2017年9月15日

薄皮がささやく梨の三つかな

●配色の〈かたち〉●

ジョセフ・アルバースというデザイナー、わたしは全く意識したことがなかったんですが、やはり本物を見たときはびっくりしました。それが誰であるか皆目わからないまま作品集を買いに走り、それから、そうですねかれこれ10年近く、バウハウスの人だって気づかずに作品集を眺めてたんですよ。

余談ですが、わたしはこういうことがやばいくらい頻繁にあるんです。それが、ほんと脳の病気じゃないかと疑われるレベルで。

例をあげると、フランスに越して来た当初、ルーヴル美術館でミッシェル=アンジュの彫刻を見て度肝を抜かれ、やはり作品集を買いに走ってずっと眺めていたんですね。で、一年くらいして突然「あれ? ミッシェル=アンジュって、ミケランジェロのフランス語名じゃん!」と気づいた。もっと深刻なものだと、博物館で売っているポストカードにある「国宝」や「重文」などの記載を、作者の名前だとずっと勘違いしていたという怖い話もあります。だから博物館に行くたびに「わあ。また『重文』さんだ。ほんと『重文』さんって素敵な作品をいっぱいつくった人なんだねえ…」って素直に感動していました。なんと25歳まで。ああ…。
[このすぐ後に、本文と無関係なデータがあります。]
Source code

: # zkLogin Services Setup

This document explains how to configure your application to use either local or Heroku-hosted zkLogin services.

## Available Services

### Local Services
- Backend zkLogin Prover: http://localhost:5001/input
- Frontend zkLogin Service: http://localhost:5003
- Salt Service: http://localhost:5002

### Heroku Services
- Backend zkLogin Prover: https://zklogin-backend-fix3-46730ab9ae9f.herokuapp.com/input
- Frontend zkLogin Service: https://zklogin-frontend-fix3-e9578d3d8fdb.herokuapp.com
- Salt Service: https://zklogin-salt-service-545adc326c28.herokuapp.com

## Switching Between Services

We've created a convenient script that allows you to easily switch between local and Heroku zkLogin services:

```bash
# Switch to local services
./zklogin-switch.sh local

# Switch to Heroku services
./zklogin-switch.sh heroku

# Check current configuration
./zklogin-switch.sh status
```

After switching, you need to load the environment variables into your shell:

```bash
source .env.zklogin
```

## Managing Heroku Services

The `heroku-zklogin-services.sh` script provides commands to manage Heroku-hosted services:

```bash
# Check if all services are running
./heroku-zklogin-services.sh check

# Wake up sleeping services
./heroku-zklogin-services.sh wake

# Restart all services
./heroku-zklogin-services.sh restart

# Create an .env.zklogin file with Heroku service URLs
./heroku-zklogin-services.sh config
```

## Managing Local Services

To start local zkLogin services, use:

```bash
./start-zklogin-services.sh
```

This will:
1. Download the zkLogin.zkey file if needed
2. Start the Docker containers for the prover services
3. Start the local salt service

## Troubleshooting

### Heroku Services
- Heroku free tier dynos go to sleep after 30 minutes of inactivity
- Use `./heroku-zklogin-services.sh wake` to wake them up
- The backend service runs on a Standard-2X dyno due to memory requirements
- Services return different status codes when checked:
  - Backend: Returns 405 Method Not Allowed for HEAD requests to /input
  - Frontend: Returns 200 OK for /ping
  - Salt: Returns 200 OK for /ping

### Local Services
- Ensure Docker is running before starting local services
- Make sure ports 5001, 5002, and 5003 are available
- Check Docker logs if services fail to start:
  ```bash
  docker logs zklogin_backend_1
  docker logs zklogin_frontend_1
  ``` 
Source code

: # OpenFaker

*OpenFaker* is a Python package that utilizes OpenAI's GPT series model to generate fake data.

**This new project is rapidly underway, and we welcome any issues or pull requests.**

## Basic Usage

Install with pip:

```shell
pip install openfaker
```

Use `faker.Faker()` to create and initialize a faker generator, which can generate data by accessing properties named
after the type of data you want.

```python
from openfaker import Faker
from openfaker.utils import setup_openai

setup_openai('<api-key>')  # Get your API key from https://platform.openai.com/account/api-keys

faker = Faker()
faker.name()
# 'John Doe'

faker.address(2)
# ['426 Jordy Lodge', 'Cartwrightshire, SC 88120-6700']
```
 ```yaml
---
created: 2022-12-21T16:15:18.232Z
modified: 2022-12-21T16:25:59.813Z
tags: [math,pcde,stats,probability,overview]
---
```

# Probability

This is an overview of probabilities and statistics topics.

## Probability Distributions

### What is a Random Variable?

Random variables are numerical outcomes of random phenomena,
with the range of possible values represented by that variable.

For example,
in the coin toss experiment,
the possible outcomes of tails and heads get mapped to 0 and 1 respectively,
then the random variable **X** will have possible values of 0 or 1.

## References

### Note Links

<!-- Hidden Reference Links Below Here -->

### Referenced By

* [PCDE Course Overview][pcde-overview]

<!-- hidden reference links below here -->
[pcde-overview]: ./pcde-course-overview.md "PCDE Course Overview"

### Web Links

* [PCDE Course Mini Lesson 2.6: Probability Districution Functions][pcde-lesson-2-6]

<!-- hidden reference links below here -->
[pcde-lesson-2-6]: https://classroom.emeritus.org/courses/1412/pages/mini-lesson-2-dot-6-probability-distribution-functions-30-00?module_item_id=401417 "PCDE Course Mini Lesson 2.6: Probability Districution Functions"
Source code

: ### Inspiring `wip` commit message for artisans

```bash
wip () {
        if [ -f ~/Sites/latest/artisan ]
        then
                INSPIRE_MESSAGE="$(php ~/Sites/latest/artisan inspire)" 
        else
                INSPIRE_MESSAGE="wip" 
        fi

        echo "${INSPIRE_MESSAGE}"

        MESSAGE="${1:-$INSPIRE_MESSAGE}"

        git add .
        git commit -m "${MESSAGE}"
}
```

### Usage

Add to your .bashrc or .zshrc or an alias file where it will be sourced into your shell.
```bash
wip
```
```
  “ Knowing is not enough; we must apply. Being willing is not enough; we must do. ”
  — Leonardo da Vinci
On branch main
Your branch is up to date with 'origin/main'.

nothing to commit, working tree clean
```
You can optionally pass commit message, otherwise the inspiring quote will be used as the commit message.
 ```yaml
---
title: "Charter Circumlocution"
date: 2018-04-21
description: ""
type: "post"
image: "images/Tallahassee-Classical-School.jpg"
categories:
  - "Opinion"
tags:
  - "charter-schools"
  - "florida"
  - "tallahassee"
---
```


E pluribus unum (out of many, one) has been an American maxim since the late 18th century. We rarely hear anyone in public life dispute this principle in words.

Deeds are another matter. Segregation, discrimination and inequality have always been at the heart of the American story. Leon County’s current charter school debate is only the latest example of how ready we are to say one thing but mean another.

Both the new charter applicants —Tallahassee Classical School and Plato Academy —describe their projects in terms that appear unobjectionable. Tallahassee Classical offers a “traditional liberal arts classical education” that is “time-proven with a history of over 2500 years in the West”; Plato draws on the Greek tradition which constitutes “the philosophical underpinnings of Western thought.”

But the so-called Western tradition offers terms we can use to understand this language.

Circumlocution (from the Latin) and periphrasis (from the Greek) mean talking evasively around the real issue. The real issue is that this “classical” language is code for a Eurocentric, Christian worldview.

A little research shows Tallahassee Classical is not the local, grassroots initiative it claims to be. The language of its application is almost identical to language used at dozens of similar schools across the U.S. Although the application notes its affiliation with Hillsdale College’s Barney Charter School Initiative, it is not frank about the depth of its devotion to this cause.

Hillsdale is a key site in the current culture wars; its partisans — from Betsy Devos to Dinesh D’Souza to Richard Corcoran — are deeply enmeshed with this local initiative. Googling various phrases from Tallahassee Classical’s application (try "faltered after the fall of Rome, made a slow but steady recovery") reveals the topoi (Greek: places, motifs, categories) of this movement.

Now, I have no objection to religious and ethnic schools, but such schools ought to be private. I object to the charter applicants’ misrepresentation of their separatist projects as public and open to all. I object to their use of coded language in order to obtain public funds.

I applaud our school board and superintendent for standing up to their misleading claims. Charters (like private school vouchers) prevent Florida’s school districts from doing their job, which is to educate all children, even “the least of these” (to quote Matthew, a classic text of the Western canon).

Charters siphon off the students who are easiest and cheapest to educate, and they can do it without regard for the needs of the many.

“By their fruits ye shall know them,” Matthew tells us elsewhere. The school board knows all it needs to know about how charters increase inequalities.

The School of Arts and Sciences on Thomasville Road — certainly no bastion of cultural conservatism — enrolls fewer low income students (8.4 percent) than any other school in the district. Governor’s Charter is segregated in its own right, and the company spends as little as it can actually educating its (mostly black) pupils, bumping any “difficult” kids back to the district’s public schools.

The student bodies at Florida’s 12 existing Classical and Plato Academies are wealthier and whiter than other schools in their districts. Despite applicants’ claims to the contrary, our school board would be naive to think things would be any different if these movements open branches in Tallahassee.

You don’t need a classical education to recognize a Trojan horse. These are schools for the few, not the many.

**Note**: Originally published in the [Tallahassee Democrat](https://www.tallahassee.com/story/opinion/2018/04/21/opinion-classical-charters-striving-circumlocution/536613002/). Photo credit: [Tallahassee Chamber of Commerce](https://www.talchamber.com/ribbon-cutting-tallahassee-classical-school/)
(※)

閑話休題。

ジョセフ・アルバース〈方形のオマージュ〉の面白さは、よく言われるように、色彩の相互作用がミニマリスティックに表現されているところ。さらに、ここが自分にとって重要なポイントなのですが、ミニマルにもかかわらず豊かなのが素晴らしい。彼の作品において厳格さは方法の中にのみ存在し、観客の前にもたらされるのはただ単純な趣味の良さと、先入観を拭い去られることによる明るさこの上ない驚きばかりです。

(※)この錯覚、なぜかポストカードを眺めるときだけ起こるんです。例えば「重文・尾形光琳《風神雷神図屏風》」という表記だったら、重文さんのオリジナルが中国にあると解釈してしまう。うーん、やっぱり病院行った方がいいかも。